漏れてしまった後の動き方 — 検知より復旧が本番
どれだけ層を重ねても、漏洩はゼロにはなりません。むしろ「検知できた=もう書き込まれた後」であることがほとんどです。検知の精度を上げる以上に、漏れた後にどれだけ速く無害化できるかが本番だと考えています。
私が決めている手順は、優先順位を固定することです。
まず鍵をローテーションします。漏れた鍵を無効化し、新しい値を発行することが最優先です。コミットを消すより先に、鍵そのものを使えなくします。
次に伝搬範囲を確認します。その鍵がどのサービスに対する権限を持っていたかを洗い出し、不正利用の痕跡(AdMob や Stripe のダッシュボードの異常なアクティビティ)を確認します。
最後に履歴の除去を行います。git filter-repo などで履歴から消すのはこの段階です。リモートに push 済みの鍵は「もう公開された」前提で扱い、消去を無害化の代わりにしないことが肝心です。
順番を間違えて「まず履歴を消そう」とすると、その間に鍵が使われ続けます。

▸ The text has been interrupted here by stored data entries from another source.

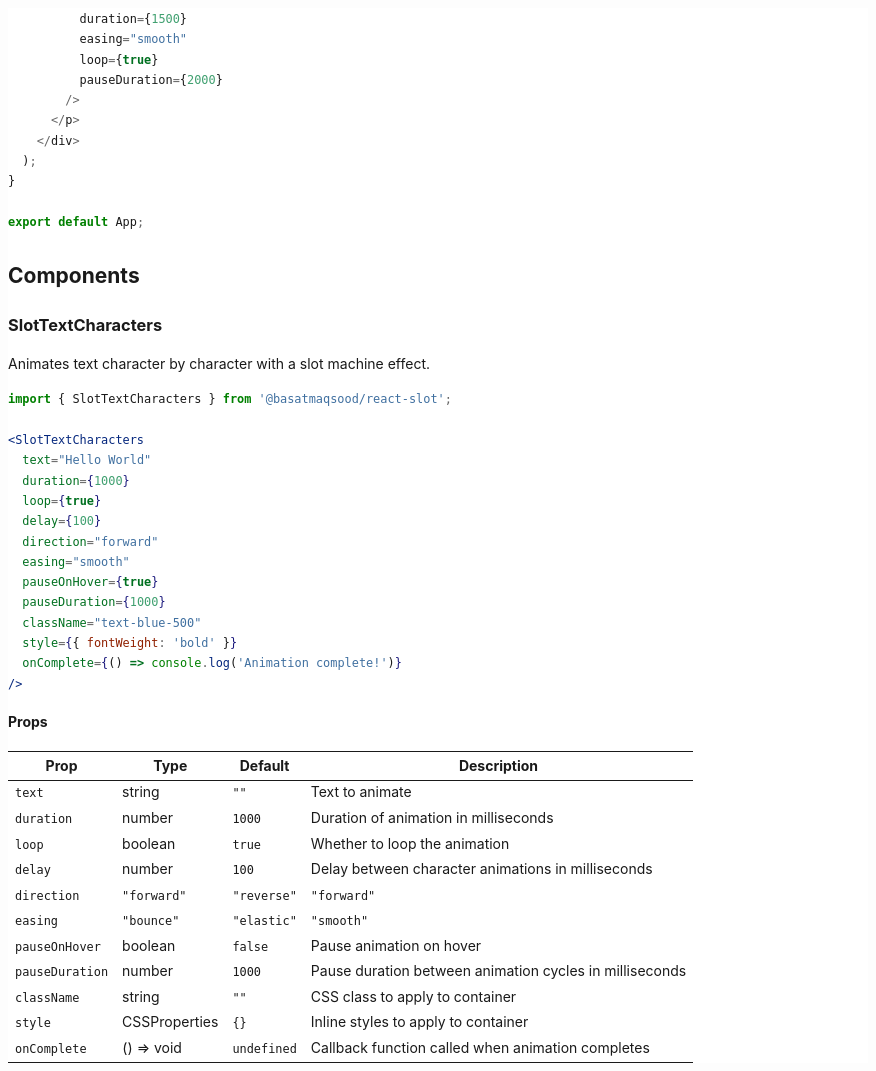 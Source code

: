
```javascriptreact
          duration={1500}
          easing="smooth"
          loop={true}
          pauseDuration={2000}
        />
      </p>
    </div>
  );
}

export default App;
```

## Components

### SlotTextCharacters

Animates text character by character with a slot machine effect.

```javascriptreact
import { SlotTextCharacters } from '@basatmaqsood/react-slot';

<SlotTextCharacters
  text="Hello World"
  duration={1000}
  loop={true}
  delay={100}
  direction="forward"
  easing="smooth"
  pauseOnHover={true}
  pauseDuration={1000}
  className="text-blue-500"
  style={{ fontWeight: 'bold' }}
  onComplete={() => console.log('Animation complete!')}
/>
```

#### Props

| Prop | Type | Default | Description
|-----|-----|-----|-----
| `text` | string | `""` | Text to animate
| `duration` | number | `1000` | Duration of animation in milliseconds
| `loop` | boolean | `true` | Whether to loop the animation
| `delay` | number | `100` | Delay between character animations in milliseconds
| `direction` | `"forward"` | `"reverse"` | `"forward"` | Direction of animation
| `easing` | `"bounce"` | `"elastic"` | `"smooth"` | `"sharp"` | `"linear"` | `"smooth"` | Easing function for animation
| `pauseOnHover` | boolean | `false` | Pause animation on hover
| `pauseDuration` | number | `1000` | Pause duration between animation cycles in milliseconds
| `className` | string | `""` | CSS class to apply to container
| `style` | CSSProperties | `{}` | Inline styles to apply to container
| `onComplete` | () => void | `undefined` | Callback function called when animation completes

エージェントに自動修正を任せる場合も、この優先順位だけは人間が握っておくべき部分だと感じています。
3層をどう組み合わせるか(運用してみた所感)
3 つの層は、止める場所と速度のトレードオフが異なります。pre-commit は最速で開発体験を損ねませんが、--no-verify で回避され得ます。ログフィルタは流れを止めずに伏せられますが、コミット自体は防げません。CI は確実ですが、止まるのが PR 段階なので手戻りがやや大きくなります。
私の結論は、3 層すべてを薄く入れることでした。どれかひとつに頼ると、その層を抜けた瞬間に無防備になります。重要なのは、3 層が同じパターン定義(.gitleaks.toml)と同じ環境変数リストを共有し、メンテナンスコストを増やさないことです。Dolice Labs の複数サイトと 6 アプリを個人で並行運用している身としては、「守りが厚いこと」よりも「守りが薄くても破綻しないこと」を優先しています。エージェントに作業を委ねるほど、人間が握るべきは個々のチェックではなく、こうした層の設計そのものになっていくのだと思います。
同じように複数のプロジェクトをエージェントと進めている方の、最初の一手の参考になれば幸いです。